Le premier ministre Philippe Couillard en compagnie du maire de Québec, Régis Labeaume, lors de l'annonce du projet de tramway de Québec, le 16 mars dernier.

«On a plus que notre part», dit Labeaume

Les maires de Québec et Lévis jubilaient à la sortie du budget Leitão, lors duquel a été confirmée la pluie de millions qui s’abat sur les deux rives depuis deux semaines.

«On a eu plus que notre part», a spontanément lancé Régis Labeaume avec, en main, une liste des projets financés. «Ce sont tous des projets où on avait pris des engagements pendant la campagne: la falaise de Sillery, les rivières [une annonce sera faite aujourd’hui sur leur mise en valeur], les grands événements reviennent, il y a de l’argent pour la main-d’œuvre et la culture», a-t-il énuméré, avant d’ajouter qu’il était «comblé». 

LIRE AUSSI: Des garanties pour le tramway mais pas pour le troisième lien

Il faut dire que le gros de l’argent, 1,215 milliard $, réservé au réseau structurant de transport en commun était déjà connu depuis deux semaines. «Le budget a eu lieu le 16 mars pour nous, indique M. Labeaume en référence à la date de l’annonce du projet de tramway. C’est gelé. C’est ficelé. On a toujours voulu ça. On part [le projet] demain matin et on a 215 millions $ pour démarrer.»

Autre sujet chaud de la dernière année, M. Labeaume se dit heureux des 62 millions $ sur deux ans réservés pour aider les municipalités à gérer la légalisation du cannabis, notamment en matière de sécurité publique. Les sommes serviront à la formation des policiers et à l’achat de matériel de détection des conducteurs avec les capacités affaiblies par le cannabis.

Avec tout cet argent, reste-t-il encore des choses à financer dans la capitale, surtout à l’approche des élections provinciales. Le maire a-t-il encore une liste d’épicerie, s’est-il fait demander. «On est créatif», a-t-il répondu à la blague, tout en vantant la complicité qu’il a avec le ministre responsable de la Capitale-Nationale, Sébastien Proulx. 

Un sourire d’une rive à l’autre

Le maire de Lévis était aussi d’humeur joyeuse. «La grosse nouvelle a été annoncée vendredi dernier», mentionne Gilles Lehouillier, au sujet des 87 millions $ reçus pour aménager des voies réservées pour le transport en commun sur le boulevard Guillaume-Couture.

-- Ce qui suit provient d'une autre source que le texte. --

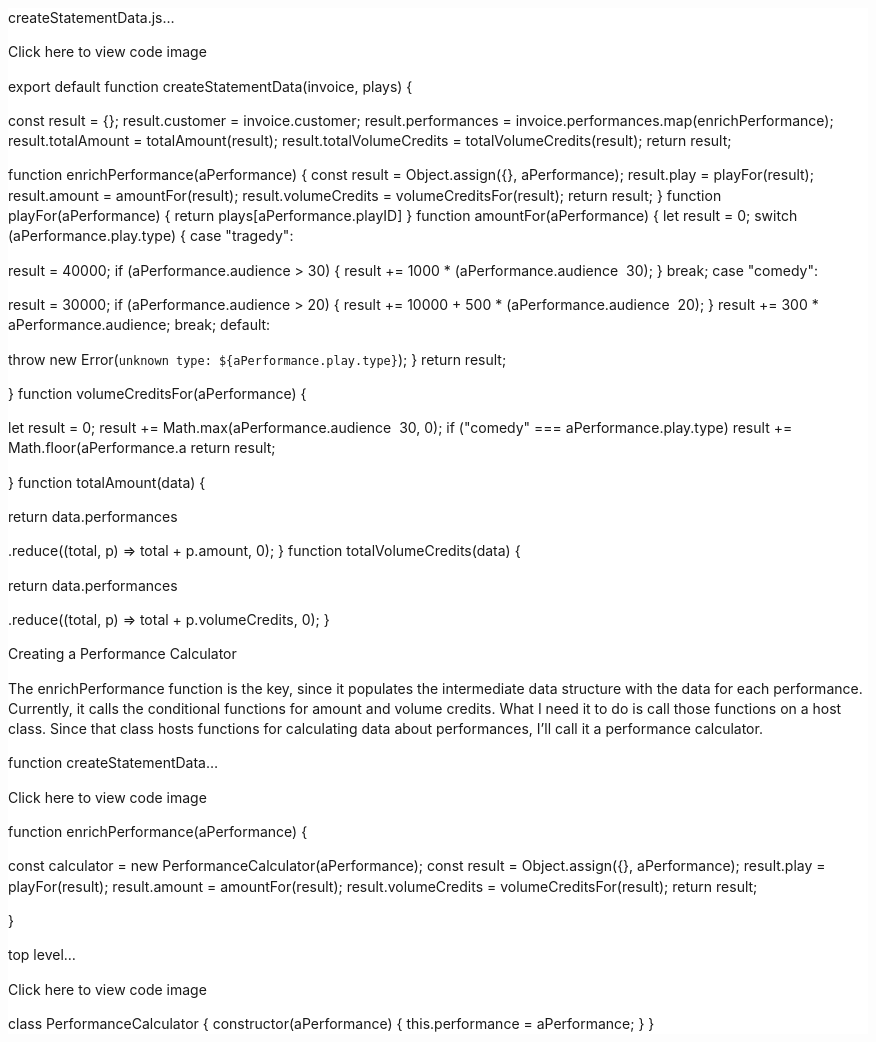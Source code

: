 createStatementData.js…

Click here to view code image

export default function createStatementData(invoice, plays) {

const result = {}; result.customer = invoice.customer; result.performances = invoice.performances.map(enrichPerformance); result.totalAmount = totalAmount(result); result.totalVolumeCredits = totalVolumeCredits(result); return result;

function enrichPerformance(aPerformance) { const result = Object.assign({}, aPerformance); result.play = playFor(result); result.amount = amountFor(result); result.volumeCredits = volumeCreditsFor(result); return result; } function playFor(aPerformance) { return plays[aPerformance.playID] } function amountFor(aPerformance) { let result = 0; switch (aPerformance.play.type) { case "tragedy":

result = 40000; if (aPerformance.audience > 30) { result += 1000 * (aPerformance.audience ­ 30); } break; case "comedy":

result = 30000; if (aPerformance.audience > 20) { result += 10000 + 500 * (aPerformance.audience ­ 20); } result += 300 * aPerformance.audience; break; default:

throw new Error(`unknown type: ${aPerformance.play.type}`); } return result;

} function volumeCreditsFor(aPerformance) {

let result = 0; result += Math.max(aPerformance.audience ­ 30, 0); if ("comedy" === aPerformance.play.type) result += Math.floor(aPerformance.a return result;

} function totalAmount(data) {

return data.performances

.reduce((total, p) => total + p.amount, 0); } function totalVolumeCredits(data) {

return data.performances

.reduce((total, p) => total + p.volumeCredits, 0); }

Creating a Performance Calculator

The enrichPerformance function is the key, since it populates the intermediate data structure with the data for each performance. Currently, it calls the conditional functions for amount and volume credits. What I need it to do is call those functions on a host class. Since that class hosts functions for calculating data about performances, I’ll call it a performance calculator.

function createStatementData…

Click here to view code image

function enrichPerformance(aPerformance) {

const calculator = new PerformanceCalculator(aPerformance); const result = Object.assign({}, aPerformance); result.play = playFor(result); result.amount = amountFor(result); result.volumeCredits = volumeCreditsFor(result); return result;

}

top level…

Click here to view code image

class PerformanceCalculator { constructor(aPerformance) { this.performance = aPerformance; } }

Le maire a aussi la garantie que le ministère des Transports transformera la route des Rivières (116), à Saint-Nicolas, en boulevard urbain. Une autre pièce maîtresse de la consolidation du réseau de transport en commun de Lévis. Le maire Lehouillier évalue les travaux à quelque 50 millions $. «C’est mission accomplie», a-t-il conclu.

+

TROISIÈME LIEN: DES PROPOS QUI N'INQUIÈTENT PAS

Gilles Lehouillier et Régis Labeaume affirment ne pas être inquiets des déclarations du ministre des Finances et du président du Conseil du Trésor, laissant croire que le gouvernement du Québec ne pouvait financer dans les 10 prochaines années un troisième lien entre Québec et Lévis.

«C’est un imbroglio, s’est exclamé le maire de Lévis. On a pris contact avec le ministre des Finances. Ils ont précisé leur pensée que le troisième lien sera réalisé», analyse Gilles Lehouillier, promettant d’être «extrêmement vigilant. Ça va être un cheval de bataille».

«C’est un quiproquo. Le troisième lien ne peut pas être dans le programme québécois des infrastructures. Il est encore à l’étude, a pour sa part nuancé Régis Labeaume. Nous, on est dedans pour la première fois en huit ans, illustre-t-il, au sujet du projet de tramway. Disons que je ne suis pas plus inquiet que ça.»

Les deux hommes rappellent qu’il y a toujours 20,5 millions $ engagés dans le bureau de projet sur la faisabilité d’un troisième lien.

Pour la Coalition avenir Québec, il est clair que les Libéraux veulent passer le projet «à la trappe». «Ça fait plusieurs années qu’on comprend que le Parti libéral n’a aucun appétit pour le troisième lien. Devant l’échéance électorale, deux ministres montréalais viennent nous dire qu’à Québec, on n’a pas les moyens d’avoir les deux projets de front.»